* [Data records]

---*---

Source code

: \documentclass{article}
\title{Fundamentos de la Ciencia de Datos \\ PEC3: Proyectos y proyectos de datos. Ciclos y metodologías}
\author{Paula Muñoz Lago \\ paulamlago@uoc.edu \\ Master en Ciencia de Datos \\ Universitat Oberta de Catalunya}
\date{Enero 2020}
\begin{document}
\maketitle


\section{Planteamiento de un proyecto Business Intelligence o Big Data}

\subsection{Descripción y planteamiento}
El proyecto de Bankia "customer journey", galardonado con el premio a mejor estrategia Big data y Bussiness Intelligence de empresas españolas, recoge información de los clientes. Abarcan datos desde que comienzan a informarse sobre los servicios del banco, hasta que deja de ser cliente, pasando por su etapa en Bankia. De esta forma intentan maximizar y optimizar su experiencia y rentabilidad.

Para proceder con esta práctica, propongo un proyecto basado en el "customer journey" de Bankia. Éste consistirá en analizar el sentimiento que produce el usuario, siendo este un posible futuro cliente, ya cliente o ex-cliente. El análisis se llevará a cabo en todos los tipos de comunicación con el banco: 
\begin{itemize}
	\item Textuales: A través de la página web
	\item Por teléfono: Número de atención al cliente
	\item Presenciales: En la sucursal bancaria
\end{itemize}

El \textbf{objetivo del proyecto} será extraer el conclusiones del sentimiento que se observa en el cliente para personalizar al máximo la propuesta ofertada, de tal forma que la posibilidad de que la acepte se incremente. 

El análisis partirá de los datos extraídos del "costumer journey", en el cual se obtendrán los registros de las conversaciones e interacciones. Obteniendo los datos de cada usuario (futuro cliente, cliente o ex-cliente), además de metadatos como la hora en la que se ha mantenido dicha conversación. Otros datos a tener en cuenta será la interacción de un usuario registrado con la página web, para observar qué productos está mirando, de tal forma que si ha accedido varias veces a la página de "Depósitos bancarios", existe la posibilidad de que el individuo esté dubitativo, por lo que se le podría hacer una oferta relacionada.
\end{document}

---*---

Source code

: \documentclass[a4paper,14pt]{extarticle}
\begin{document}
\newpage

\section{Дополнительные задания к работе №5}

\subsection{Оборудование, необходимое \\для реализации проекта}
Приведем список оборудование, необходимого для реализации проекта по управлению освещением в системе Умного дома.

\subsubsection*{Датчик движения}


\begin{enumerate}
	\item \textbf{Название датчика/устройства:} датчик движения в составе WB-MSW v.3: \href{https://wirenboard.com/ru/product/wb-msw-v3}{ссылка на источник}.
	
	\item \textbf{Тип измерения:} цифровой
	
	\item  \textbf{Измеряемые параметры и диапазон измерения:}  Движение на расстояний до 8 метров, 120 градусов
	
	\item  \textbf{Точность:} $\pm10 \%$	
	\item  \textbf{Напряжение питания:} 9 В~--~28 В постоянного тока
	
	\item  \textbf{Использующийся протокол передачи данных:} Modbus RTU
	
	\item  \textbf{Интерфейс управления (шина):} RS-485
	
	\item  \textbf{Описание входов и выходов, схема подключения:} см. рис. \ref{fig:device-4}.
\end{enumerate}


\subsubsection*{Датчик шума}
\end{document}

---*---

* [YOUR INSTRUCTIONS]
Some lines in the data above may hold the word "проекта". Say how many, with no other words.

* [SOLUTION FOR THIS PROBLEM]
2